Letter from the President - October 2017
This theme for this month’s AUGIWORLD is customization, and as I was thinking about that, it naturally led me to its close cousin, personalization. It seems to me that, more and more, we expect to be able to personalize the things we interact with. Forget Henry Ford’s philosophy of “the customers can have any color they want as long as it’s black.” If I’m using an app on my phone and find something I don’t like, I immediately look for a Preferences menu to see if I can change it. (And if I don’t find one, I get annoyed.)
What’s the difference between customization and personalization? The way I define it, at least as far as software, personalization involves changing built-in settings. Customization goes beyond that and either adds functionality or changes how the program operates. To use an example from AutoCAD®, choosing the background color is personalization, and building a ribbon tab with panels to store your firm’s in-house tools is customization.
Autodesk’s history with customization and personalization goes a long way back. AutoCAD has been customizable almost from Day 1. I couldn’t find when the PGP file was introduced (does anybody know?), but scripting was added in 1.4 (1983) and AutoLISP came in with AutoCAD 2.18, in 1986. The Revit API (application programming interface) started with Revit Building 8 and became a more central part of the development process with Revit 2009. Of course, I have to mention Dynamo, which uses a visual programming concept to help those of us who aren’t as comfortable with “code” create and run our very own scripts. And now there’s Autodesk Forge, which is an entire platform of APIs and SDKs (software development kits) designed to extend the functionality of all kinds of data and models. (And of course, it’s not just Autodesk: MacNeel has Rhino and Grasshopper, Microsoft has Power BI, and Google has Flux, just to name a few.)

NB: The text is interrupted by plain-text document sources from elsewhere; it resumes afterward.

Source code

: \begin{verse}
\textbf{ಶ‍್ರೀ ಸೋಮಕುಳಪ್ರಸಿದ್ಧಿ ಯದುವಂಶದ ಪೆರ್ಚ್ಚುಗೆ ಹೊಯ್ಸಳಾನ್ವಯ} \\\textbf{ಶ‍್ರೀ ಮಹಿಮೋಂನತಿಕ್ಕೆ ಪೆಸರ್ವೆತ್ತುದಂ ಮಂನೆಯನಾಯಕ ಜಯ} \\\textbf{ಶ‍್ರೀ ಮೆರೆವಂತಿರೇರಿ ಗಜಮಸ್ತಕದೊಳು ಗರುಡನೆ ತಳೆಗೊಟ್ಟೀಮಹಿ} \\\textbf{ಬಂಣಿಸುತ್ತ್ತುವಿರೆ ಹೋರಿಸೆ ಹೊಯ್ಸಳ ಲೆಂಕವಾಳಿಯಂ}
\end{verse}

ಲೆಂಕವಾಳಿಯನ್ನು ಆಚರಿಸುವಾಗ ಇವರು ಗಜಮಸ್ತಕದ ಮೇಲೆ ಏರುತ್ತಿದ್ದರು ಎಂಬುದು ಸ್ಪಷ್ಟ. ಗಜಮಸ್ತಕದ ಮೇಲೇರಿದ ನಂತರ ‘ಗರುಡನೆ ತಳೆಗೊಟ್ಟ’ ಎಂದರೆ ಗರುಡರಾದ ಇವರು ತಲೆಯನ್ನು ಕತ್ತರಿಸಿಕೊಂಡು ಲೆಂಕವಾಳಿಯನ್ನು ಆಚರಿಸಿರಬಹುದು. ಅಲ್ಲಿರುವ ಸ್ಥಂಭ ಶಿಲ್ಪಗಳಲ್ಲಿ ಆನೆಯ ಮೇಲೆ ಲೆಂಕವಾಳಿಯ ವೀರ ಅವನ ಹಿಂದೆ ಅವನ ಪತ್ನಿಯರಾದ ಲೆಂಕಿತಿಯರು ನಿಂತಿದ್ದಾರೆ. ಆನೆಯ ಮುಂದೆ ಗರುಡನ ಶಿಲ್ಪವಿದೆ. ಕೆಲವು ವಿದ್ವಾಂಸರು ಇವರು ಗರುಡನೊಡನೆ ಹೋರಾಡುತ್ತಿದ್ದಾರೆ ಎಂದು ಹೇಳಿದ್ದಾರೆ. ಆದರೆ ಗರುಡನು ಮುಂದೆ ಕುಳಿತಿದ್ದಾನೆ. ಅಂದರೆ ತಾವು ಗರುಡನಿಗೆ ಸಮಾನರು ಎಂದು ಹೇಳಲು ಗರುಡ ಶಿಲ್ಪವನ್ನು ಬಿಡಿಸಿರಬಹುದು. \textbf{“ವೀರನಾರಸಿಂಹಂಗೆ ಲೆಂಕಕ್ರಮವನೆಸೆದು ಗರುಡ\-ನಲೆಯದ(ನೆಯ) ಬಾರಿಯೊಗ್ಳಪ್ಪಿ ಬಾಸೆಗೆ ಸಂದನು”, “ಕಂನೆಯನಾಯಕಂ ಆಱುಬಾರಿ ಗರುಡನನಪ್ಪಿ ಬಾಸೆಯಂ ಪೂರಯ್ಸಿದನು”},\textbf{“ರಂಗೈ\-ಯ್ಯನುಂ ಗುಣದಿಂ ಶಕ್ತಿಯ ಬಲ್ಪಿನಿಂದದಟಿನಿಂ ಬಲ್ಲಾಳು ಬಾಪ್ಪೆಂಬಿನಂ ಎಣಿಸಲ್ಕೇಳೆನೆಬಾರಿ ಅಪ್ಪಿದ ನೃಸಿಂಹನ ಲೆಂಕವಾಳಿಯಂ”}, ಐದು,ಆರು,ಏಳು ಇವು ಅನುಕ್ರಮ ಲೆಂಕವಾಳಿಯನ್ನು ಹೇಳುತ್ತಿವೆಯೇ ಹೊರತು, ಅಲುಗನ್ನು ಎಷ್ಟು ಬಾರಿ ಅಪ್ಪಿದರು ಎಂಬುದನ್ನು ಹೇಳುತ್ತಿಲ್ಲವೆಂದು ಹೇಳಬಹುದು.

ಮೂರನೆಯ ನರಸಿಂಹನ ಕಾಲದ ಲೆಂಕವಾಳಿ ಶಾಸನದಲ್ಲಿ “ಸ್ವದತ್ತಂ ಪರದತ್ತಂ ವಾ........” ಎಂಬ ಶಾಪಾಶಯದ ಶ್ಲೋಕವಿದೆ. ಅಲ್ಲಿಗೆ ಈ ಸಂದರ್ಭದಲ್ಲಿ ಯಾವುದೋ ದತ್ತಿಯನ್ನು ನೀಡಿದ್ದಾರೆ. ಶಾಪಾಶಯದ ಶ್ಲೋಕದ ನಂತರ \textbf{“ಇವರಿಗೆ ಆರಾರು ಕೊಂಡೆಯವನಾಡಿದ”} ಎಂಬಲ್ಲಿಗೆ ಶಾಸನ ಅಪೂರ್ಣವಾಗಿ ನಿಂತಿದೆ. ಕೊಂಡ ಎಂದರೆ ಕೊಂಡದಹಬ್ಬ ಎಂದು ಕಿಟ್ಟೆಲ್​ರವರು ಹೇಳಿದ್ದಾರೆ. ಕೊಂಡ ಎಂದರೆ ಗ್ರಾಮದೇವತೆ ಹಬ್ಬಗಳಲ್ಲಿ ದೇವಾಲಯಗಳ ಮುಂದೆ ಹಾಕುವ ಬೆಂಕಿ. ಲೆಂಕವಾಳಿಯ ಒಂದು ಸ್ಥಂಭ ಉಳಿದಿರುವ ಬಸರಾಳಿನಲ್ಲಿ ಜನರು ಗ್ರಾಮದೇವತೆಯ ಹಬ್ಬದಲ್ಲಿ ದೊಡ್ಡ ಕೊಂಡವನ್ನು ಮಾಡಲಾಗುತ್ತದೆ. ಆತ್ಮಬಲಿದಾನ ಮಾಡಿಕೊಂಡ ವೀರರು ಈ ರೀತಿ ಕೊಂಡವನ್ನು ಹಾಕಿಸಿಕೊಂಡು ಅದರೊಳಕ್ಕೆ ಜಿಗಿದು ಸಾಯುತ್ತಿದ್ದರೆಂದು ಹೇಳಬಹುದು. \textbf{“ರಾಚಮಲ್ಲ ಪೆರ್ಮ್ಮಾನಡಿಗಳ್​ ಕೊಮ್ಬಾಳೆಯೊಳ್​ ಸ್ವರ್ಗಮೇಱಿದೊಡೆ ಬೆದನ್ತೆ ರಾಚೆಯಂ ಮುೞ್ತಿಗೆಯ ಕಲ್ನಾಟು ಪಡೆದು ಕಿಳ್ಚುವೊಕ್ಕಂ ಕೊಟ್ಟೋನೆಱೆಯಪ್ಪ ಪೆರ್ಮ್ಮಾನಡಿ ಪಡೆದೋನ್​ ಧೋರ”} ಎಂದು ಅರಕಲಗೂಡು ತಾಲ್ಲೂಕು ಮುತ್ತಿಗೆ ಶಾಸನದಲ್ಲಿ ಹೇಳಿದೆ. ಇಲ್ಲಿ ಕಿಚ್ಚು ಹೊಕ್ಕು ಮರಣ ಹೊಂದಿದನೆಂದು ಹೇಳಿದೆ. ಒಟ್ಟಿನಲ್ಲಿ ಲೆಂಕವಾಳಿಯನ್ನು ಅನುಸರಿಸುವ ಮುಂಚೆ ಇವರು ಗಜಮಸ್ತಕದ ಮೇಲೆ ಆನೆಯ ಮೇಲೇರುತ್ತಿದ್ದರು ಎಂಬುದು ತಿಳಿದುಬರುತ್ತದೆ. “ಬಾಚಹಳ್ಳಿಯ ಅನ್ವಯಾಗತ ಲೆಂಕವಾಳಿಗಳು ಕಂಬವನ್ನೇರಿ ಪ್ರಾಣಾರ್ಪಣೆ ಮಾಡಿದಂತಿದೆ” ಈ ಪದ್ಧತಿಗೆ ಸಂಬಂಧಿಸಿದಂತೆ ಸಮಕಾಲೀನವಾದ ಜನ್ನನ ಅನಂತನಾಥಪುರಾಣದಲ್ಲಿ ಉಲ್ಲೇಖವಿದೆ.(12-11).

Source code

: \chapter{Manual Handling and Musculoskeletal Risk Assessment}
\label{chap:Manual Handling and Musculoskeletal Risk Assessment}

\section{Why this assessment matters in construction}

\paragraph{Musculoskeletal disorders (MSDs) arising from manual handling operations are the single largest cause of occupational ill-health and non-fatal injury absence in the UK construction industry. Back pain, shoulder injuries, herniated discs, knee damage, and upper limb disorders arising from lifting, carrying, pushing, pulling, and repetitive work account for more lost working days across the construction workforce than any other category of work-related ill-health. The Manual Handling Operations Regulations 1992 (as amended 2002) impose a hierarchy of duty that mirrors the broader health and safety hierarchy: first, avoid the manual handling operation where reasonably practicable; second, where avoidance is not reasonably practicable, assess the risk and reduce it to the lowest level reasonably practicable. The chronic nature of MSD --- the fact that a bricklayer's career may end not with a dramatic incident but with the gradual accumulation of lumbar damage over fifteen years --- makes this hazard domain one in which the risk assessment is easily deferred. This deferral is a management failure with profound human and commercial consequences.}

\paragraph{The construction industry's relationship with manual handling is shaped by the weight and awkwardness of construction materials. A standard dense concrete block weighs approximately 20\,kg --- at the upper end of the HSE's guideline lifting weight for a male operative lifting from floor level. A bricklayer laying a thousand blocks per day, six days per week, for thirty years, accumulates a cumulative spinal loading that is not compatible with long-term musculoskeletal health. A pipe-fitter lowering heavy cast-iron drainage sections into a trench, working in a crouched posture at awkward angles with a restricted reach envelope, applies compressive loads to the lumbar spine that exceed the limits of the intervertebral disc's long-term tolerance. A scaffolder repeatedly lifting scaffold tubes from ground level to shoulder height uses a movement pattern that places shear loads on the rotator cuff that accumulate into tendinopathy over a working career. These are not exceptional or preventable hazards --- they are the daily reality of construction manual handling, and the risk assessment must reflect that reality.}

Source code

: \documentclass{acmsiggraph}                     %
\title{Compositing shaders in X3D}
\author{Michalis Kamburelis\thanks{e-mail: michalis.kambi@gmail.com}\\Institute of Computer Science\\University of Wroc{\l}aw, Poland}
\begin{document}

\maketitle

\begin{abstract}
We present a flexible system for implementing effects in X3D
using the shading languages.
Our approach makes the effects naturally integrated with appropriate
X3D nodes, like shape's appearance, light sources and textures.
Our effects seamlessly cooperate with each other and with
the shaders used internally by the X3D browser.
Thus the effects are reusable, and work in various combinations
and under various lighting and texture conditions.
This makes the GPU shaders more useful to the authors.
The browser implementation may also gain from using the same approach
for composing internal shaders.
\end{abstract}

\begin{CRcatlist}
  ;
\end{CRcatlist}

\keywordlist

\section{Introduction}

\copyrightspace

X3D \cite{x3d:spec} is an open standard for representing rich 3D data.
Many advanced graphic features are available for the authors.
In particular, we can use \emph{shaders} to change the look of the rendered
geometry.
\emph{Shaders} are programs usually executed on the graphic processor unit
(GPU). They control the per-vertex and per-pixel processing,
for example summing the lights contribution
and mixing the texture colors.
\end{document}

But are we losing something in our race for complete customization? Is there still some value to a universal experience? (Anybody who has sat down at a new machine and realized the keyboard shortcuts are different—or worse, that your favorite add-in isn’t installed—will know what I mean.) Sometimes the ubiquity of customization and personalization capabilities makes me feel like I’m living in If You Give A Mouse A Cookie—once you start changing things to meet your preferences, where does it stop?
At Autodesk University last year, I saw a board that the Research team was using to ask people how certain types of settings should be stored: by individual, by project, or by company. Settings dialogs aren’t necessarily laid out that way (or if they are, they don’t use that nomenclature), but I thought it was a useful concept. For example: each person can have his or her own set of keyboard shortcuts, but a title block belongs to a project, and plot settings belong to the firm (or at least, to an office).
If you work with people who don’t quite understand why they just can’t change a particular setting, maybe this will be a helpful framework to deploy. If you can explain what personalization and customization they are allowed to do, it might help them accept the ones they can’t change.
I’ll conclude with these thoughts: Personalization, used wisely, can strengthen our connection to the tools we use and make our interactions with them more comfortable. Customization, leveraged strategically, can expand our technical abilities beyond what a program’s creator ever imagined. And both, if taken too far, can sow chaos and confusion within a user base.
The ability to personalize and customize our software is an extremely powerful one. But I’m sure you know that with great power comes great responsibility. (Thank you, Spider-Man.)